What the task requires:
Find the lines holding the string "Fiction" in the data, then copy all of them.
Data supplied START
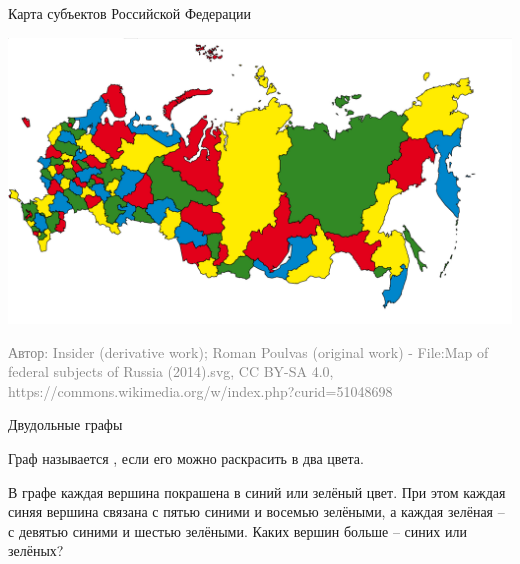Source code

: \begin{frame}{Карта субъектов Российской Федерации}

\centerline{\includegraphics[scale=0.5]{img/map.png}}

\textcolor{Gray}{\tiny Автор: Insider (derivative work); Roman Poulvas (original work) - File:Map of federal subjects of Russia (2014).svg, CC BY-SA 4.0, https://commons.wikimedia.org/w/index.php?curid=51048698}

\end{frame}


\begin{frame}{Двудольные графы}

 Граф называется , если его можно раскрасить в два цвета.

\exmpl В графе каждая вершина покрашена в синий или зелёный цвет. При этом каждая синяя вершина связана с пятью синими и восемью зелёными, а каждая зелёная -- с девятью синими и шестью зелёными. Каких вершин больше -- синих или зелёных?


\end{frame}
Data supplied END
Data supplied START
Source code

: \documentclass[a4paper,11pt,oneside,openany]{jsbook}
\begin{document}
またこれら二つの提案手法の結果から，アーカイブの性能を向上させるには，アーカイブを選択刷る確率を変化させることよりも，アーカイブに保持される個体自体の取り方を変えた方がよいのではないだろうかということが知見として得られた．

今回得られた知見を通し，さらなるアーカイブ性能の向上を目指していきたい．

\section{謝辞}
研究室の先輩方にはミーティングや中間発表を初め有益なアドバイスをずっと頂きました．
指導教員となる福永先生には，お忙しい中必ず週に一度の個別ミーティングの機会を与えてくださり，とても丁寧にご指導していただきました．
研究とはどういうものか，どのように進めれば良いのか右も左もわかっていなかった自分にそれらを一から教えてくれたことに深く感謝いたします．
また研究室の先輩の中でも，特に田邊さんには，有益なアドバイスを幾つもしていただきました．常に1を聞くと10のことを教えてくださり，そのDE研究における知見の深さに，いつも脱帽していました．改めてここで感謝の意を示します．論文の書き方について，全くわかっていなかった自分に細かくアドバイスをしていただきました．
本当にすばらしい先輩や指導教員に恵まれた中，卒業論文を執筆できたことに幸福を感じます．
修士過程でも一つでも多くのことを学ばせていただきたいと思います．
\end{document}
Data supplied END
Data supplied START
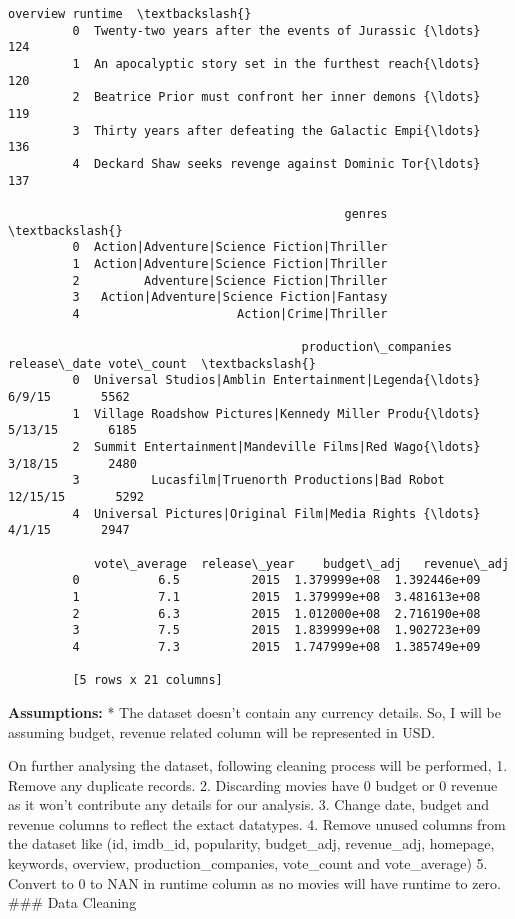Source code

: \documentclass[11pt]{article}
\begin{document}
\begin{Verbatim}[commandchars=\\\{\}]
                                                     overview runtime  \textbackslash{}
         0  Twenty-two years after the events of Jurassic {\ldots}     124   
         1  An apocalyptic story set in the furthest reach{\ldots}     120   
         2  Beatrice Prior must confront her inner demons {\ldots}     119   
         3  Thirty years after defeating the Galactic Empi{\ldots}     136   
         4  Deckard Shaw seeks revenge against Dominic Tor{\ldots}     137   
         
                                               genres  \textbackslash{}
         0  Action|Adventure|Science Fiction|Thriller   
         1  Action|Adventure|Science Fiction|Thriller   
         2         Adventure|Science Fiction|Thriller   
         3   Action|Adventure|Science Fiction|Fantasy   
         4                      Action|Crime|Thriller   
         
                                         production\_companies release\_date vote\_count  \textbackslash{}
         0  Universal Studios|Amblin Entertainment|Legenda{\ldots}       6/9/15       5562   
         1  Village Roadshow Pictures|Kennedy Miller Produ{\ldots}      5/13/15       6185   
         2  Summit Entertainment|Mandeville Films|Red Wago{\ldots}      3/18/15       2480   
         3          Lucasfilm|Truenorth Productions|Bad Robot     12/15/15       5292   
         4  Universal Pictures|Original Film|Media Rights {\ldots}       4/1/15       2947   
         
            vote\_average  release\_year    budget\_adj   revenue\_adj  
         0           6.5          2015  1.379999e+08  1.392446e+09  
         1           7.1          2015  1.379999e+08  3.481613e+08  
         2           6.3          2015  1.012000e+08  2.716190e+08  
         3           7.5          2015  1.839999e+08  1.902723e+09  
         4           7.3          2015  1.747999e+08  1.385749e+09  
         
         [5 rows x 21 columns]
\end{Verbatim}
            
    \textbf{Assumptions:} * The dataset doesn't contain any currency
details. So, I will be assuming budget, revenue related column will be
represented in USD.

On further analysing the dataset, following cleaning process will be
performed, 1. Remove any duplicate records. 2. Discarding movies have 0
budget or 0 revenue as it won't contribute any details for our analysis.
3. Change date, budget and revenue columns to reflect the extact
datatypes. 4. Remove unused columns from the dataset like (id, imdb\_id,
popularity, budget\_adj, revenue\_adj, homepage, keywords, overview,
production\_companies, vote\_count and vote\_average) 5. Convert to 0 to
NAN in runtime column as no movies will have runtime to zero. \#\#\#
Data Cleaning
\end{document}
Data supplied END
Output of the task:
         0  Action|Adventure|Science Fiction|Thriller   
         1  Action|Adventure|Science Fiction|Thriller   
         2         Adventure|Science Fiction|Thriller   
         3   Action|Adventure|Science Fiction|Fantasy   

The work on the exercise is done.